Since Imagination’s original announcement of the PowerVR Series2NX Neural Network Accelerator (NNA) last fall, the machine learning and AI “hype train” has not paused in the slightest. For the embedded and mobile space where the 2NX NNA competes in, there have been plenty of AI hardware developments in that time: CEVA’s NeuPro, Cambricon’s neural processing unit (NPU) in the Kirin 970, and yet more details of Arm’s “Project Trillium” machine learning processor, which has yet to be finalized.

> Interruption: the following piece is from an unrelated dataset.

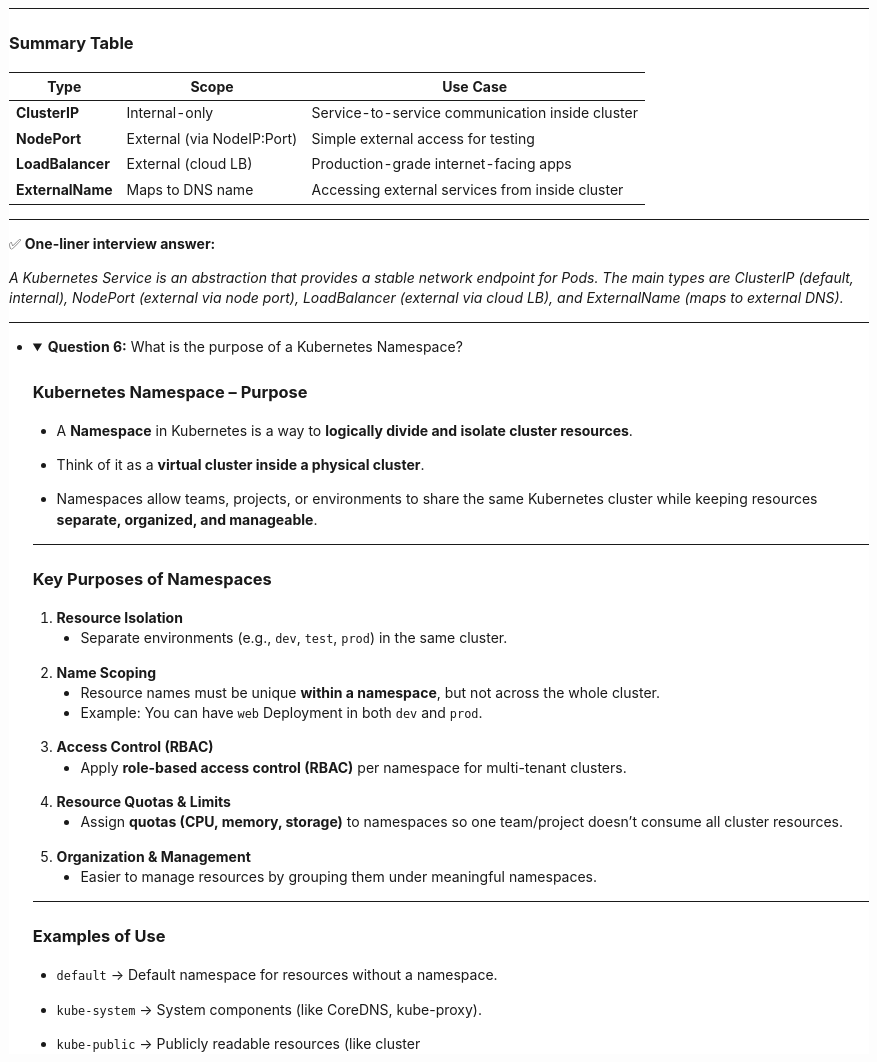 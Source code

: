 </code></pre></li></ol><hr id="272378cb-b17f-80a2-8abc-ec95600867c5"/><h3 id="272378cb-b17f-8075-8b4c-f72dc4d7f50a" class=""><strong>Summary Table</strong></h3><table id="272378cb-b17f-80d5-93a4-ceedc9ab68bf" class="simple-table"><thead class="simple-table-header"><tr id="272378cb-b17f-80a2-8162-c3b1ee96e3ae"><th id="U\Zb" class="simple-table-header-color simple-table-header"><strong>Type</strong></th><th id="OFa&gt;" class="simple-table-header-color simple-table-header"><strong>Scope</strong></th><th id="ylbr" class="simple-table-header-color simple-table-header"><strong>Use Case</strong></th></tr></thead><tbody><tr id="272378cb-b17f-8004-99a3-fd2597b8cfe1"><td id="U\Zb" class=""><strong>ClusterIP</strong></td><td id="OFa&gt;" class="">Internal-only</td><td id="ylbr" class="">Service-to-service communication inside cluster</td></tr><tr id="272378cb-b17f-8022-8010-e9e234ac5a0c"><td id="U\Zb" class=""><strong>NodePort</strong></td><td id="OFa&gt;" class="">External (via NodeIP:Port)</td><td id="ylbr" class="">Simple external access for testing</td></tr><tr id="272378cb-b17f-80b6-a5dc-f3bd4acfa1c0"><td id="U\Zb" class=""><strong>LoadBalancer</strong></td><td id="OFa&gt;" class="">External (cloud LB)</td><td id="ylbr" class="">Production-grade internet-facing apps</td></tr><tr id="272378cb-b17f-80a9-8c4c-f8f385192622"><td id="U\Zb" class=""><strong>ExternalName</strong></td><td id="OFa&gt;" class="">Maps to DNS name</td><td id="ylbr" class="">Accessing external services from inside cluster</td></tr></tbody></table><hr id="272378cb-b17f-802b-84fa-e863e83b1909"/><p id="272378cb-b17f-8068-8420-debb3eaaa10a" class="">✅ <strong>One-liner interview answer:</strong></p><p id="272378cb-b17f-8007-aed6-e153033b6708" class=""><em>A Kubernetes Service is an abstraction that provides a stable network endpoint for Pods. The main types are ClusterIP (default, internal), NodePort (external via node port), LoadBalancer (external via cloud LB), and ExternalName (maps to external DNS).</em></p><hr id="272378cb-b17f-80c7-bcf4-f65d85005077"/></details></li></ul><ul id="272378cb-b17f-802a-bd41-ee187df9715c" class="toggle"><li><details open=""><summary><strong>Question 6:</strong> What is the purpose of a Kubernetes Namespace?</summary><h3 id="272378cb-b17f-80bb-9902-fa68b562292b" class=""><strong>Kubernetes Namespace – Purpose</strong></h3><ul id="272378cb-b17f-804f-805d-e1f81b5b1e1e" class="bulleted-list"><li style="list-style-type:disc">A <strong>Namespace</strong> in Kubernetes is a way to <strong>logically divide and isolate cluster resources</strong>.</li></ul><ul id="272378cb-b17f-8093-806c-e013d2143329" class="bulleted-list"><li style="list-style-type:disc">Think of it as a <strong>virtual cluster inside a physical cluster</strong>.</li></ul><ul id="272378cb-b17f-8004-94e7-ddb925f2c742" class="bulleted-list"><li style="list-style-type:disc">Namespaces allow teams, projects, or environments to share the same Kubernetes cluster while keeping resources <strong>separate, organized, and manageable</strong>.</li></ul><hr id="272378cb-b17f-8078-b724-f95e7803d880"/><h3 id="272378cb-b17f-80c8-a085-f17dd2f07f6d" class=""><strong>Key Purposes of Namespaces</strong></h3><ol type="1" id="272378cb-b17f-80b6-9c9d-c00bc46e6260" class="numbered-list" start="1"><li><strong>Resource Isolation</strong><ul id="272378cb-b17f-8099-bf3c-f1f8954af84a" class="bulleted-list"><li style="list-style-type:disc">Separate environments (e.g., <code>dev</code>, <code>test</code>, <code>prod</code>) in the same cluster.</li></ul></li></ol><ol type="1" id="272378cb-b17f-8079-84fe-ce097a845bf6" class="numbered-list" start="2"><li><strong>Name Scoping</strong><ul id="272378cb-b17f-805b-be37-f256086921c1" class="bulleted-list"><li style="list-style-type:disc">Resource names must be unique <strong>within a namespace</strong>, but not across the whole cluster.</li></ul><ul id="272378cb-b17f-80dd-bb3e-f82af214d83c" class="bulleted-list"><li style="list-style-type:disc">Example: You can have <code>web</code> Deployment in both <code>dev</code> and <code>prod</code>.</li></ul></li></ol><ol type="1" id="272378cb-b17f-80a5-988a-cda45792cd6f" class="numbered-list" start="3"><li><strong>Access Control (RBAC)</strong><ul id="272378cb-b17f-80e4-b253-ce7e77a5d7cf" class="bulleted-list"><li style="list-style-type:disc">Apply <strong>role-based access control (RBAC)</strong> per namespace for multi-tenant clusters.</li></ul></li></ol><ol type="1" id="272378cb-b17f-80a4-86cb-ccaf8782fd3a" class="numbered-list" start="4"><li><strong>Resource Quotas &amp; Limits</strong><ul id="272378cb-b17f-80ff-b33b-d67a1c3d2452" class="bulleted-list"><li style="list-style-type:disc">Assign <strong>quotas (CPU, memory, storage)</strong> to namespaces so one team/project doesn’t consume all cluster resources.</li></ul></li></ol><ol type="1" id="272378cb-b17f-8012-a140-df10a45dd5c8" class="numbered-list" start="5"><li><strong>Organization &amp; Management</strong><ul id="272378cb-b17f-80b5-9220-f763de0898cc" class="bulleted-list"><li style="list-style-type:disc">Easier to manage resources by grouping them under meaningful namespaces.</li></ul></li></ol><hr id="272378cb-b17f-8018-a979-f9a875a85ffe"/><h3 id="272378cb-b17f-80fd-a4fb-fd1f3e320df0" class=""><strong>Examples of Use</strong></h3><ul id="272378cb-b17f-8041-948e-c5d9233eae09" class="bulleted-list"><li style="list-style-type:disc"><code>default</code> → Default namespace for resources without a namespace.</li></ul><ul id="272378cb-b17f-8030-b3da-c16b60a8d4ce" class="bulleted-list"><li style="list-style-type:disc"><code>kube-system</code> → System components (like CoreDNS, kube-proxy).</li></ul><ul id="272378cb-b17f-80a5-865b-cbfddcc45f59" class="bulleted-list"><li style="list-style-type:disc"><code>kube-public</code> → Publicly readable resources (like cluster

Today is Imagination’s turn, and the company is announcing the first products in the 2NX NNA family: the higher-performance AX2185 and lower-cost AX2145.

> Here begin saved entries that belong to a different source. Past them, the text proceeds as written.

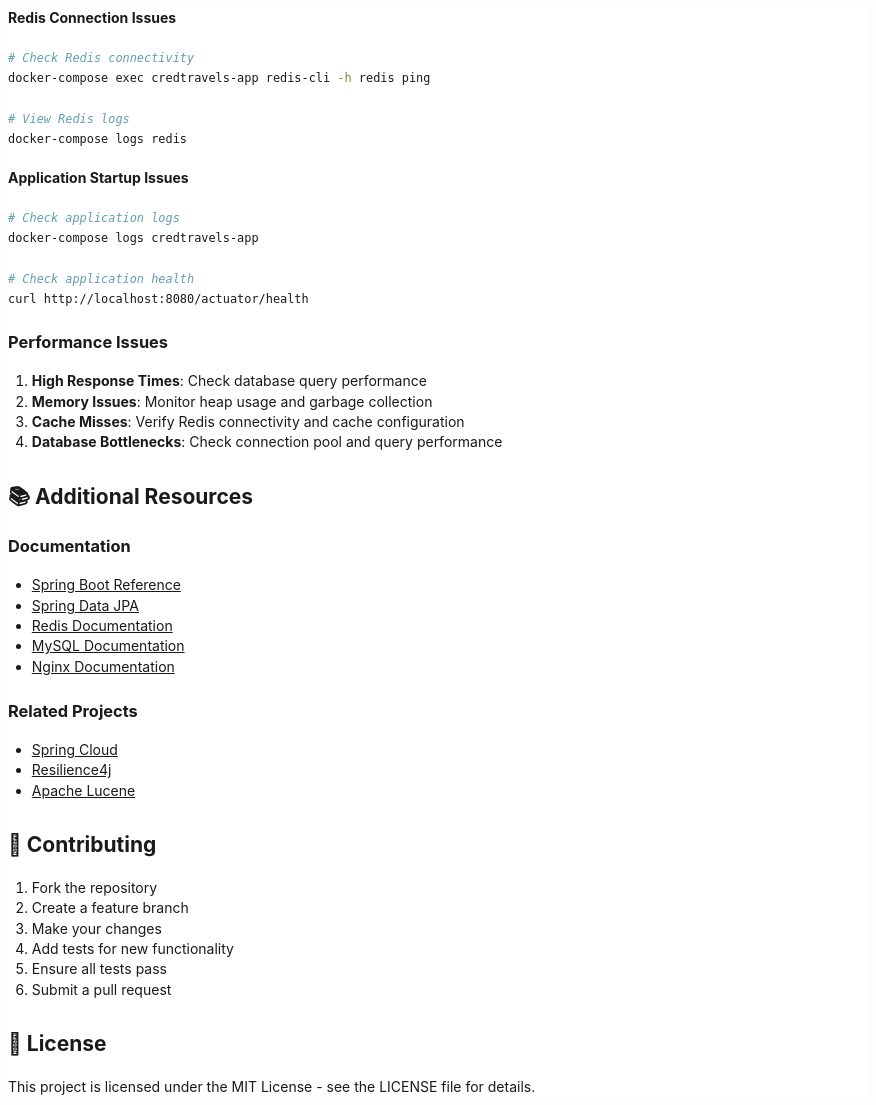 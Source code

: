 #### Redis Connection Issues
```bash
# Check Redis connectivity
docker-compose exec credtravels-app redis-cli -h redis ping

# View Redis logs
docker-compose logs redis
```

#### Application Startup Issues
```bash
# Check application logs
docker-compose logs credtravels-app

# Check application health
curl http://localhost:8080/actuator/health
```

### Performance Issues
1. **High Response Times**: Check database query performance
2. **Memory Issues**: Monitor heap usage and garbage collection
3. **Cache Misses**: Verify Redis connectivity and cache configuration
4. **Database Bottlenecks**: Check connection pool and query performance

## 📚 Additional Resources

### Documentation
- [Spring Boot Reference](https://docs.spring.io/spring-boot/docs/current/reference/html/)
- [Spring Data JPA](https://docs.spring.io/spring-data/jpa/docs/current/reference/html/)
- [Redis Documentation](https://redis.io/documentation)
- [MySQL Documentation](https://dev.mysql.com/doc/)
- [Nginx Documentation](https://nginx.org/en/docs/)

### Related Projects
- [Spring Cloud](https://spring.io/projects/spring-cloud)
- [Resilience4j](https://resilience4j.readme.io/)
- [Apache Lucene](https://lucene.apache.org/)

## 🤝 Contributing

1. Fork the repository
2. Create a feature branch
3. Make your changes
4. Add tests for new functionality
5. Ensure all tests pass
6. Submit a pull request

## 📄 License

This project is licensed under the MIT License - see the LICENSE file for details.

Given the traditional spectrum of embedded and mobile markets, Imagination is positioning the AX2185 for higher-end smartphones, smart surveillance systems, and automotive, while pushing the low-bandwidth-tuned AX2145 for lower-end applications, including DTV and set-top boxes (STB). For all these use-cases, particularly mobile and smart surveillance, Imagination sees these two new IP blocks as providing superior inferencing performance within a given power profile and silicon footprint. But as with their previous briefing, specific numbers were sparse.

In any case, Imagination is claiming up to 4.1 TOPS on the AX2185 and 1 TOPS for the AX2145; these metrics seem based off of the maximum 2048 8-bit multiply-and-accumulate operations (MACs) per clock capability. It was noted that AX2185 comes equipped with eight full-width compute engines, but it is not clear if this is the same for the AX2145, which was optimized for ultra-low-bandwidth.

While Imagination stated that the AX2185 had already been delivered to select partners, Imagination considered the AX2185 and AX2145 more akin to 2nd generation NNA cores, noting an unannounced predecessor that was developed alongside lead customers. Details of the resulting optimizations, however, were not disclosed.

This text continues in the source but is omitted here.